Match on the string "frequencies" in the entries below and return every matching line.

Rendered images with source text
--- START ---
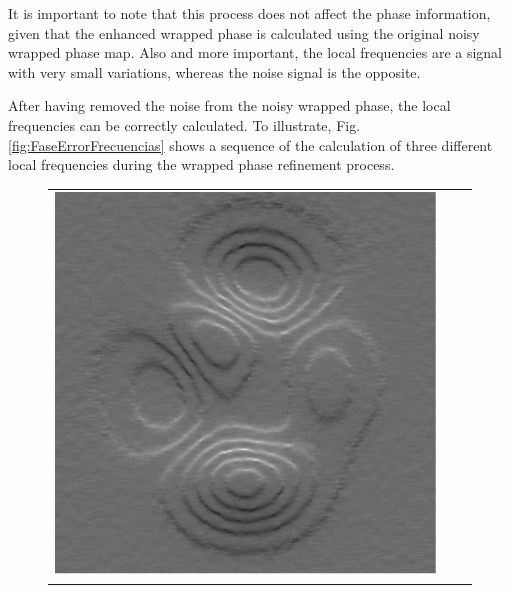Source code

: It is important to note that this process does not affect the phase information,
given that the enhanced wrapped phase is calculated using the original noisy
wrapped phase map. Also and more important, the local frequencies are a signal
with very small variations,  whereas the noise signal is the opposite.

After having removed the noise from the noisy wrapped phase, the local
frequencies can be correctly calculated. To illustrate, Fig.
\ref{fig:FaseErrorFrecuencias} shows a sequence of the calculation of three
different local frequencies during the wrapped phase refinement process.

\begin{figure}[Ht]
  \begin{center}
    \begin{tabular}{c c c}
      \includegraphics[scale=0.45]{Chpt4_figures/Fig_frecuencias1.eps}&

\end{tabular}
\end{center}
\end{figure}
--- END ---
▸ Solution below:
wrapped phase map. Also and more important, the local frequencies are a signal
frequencies can be correctly calculated. To illustrate, Fig.
different local frequencies during the wrapped phase refinement process.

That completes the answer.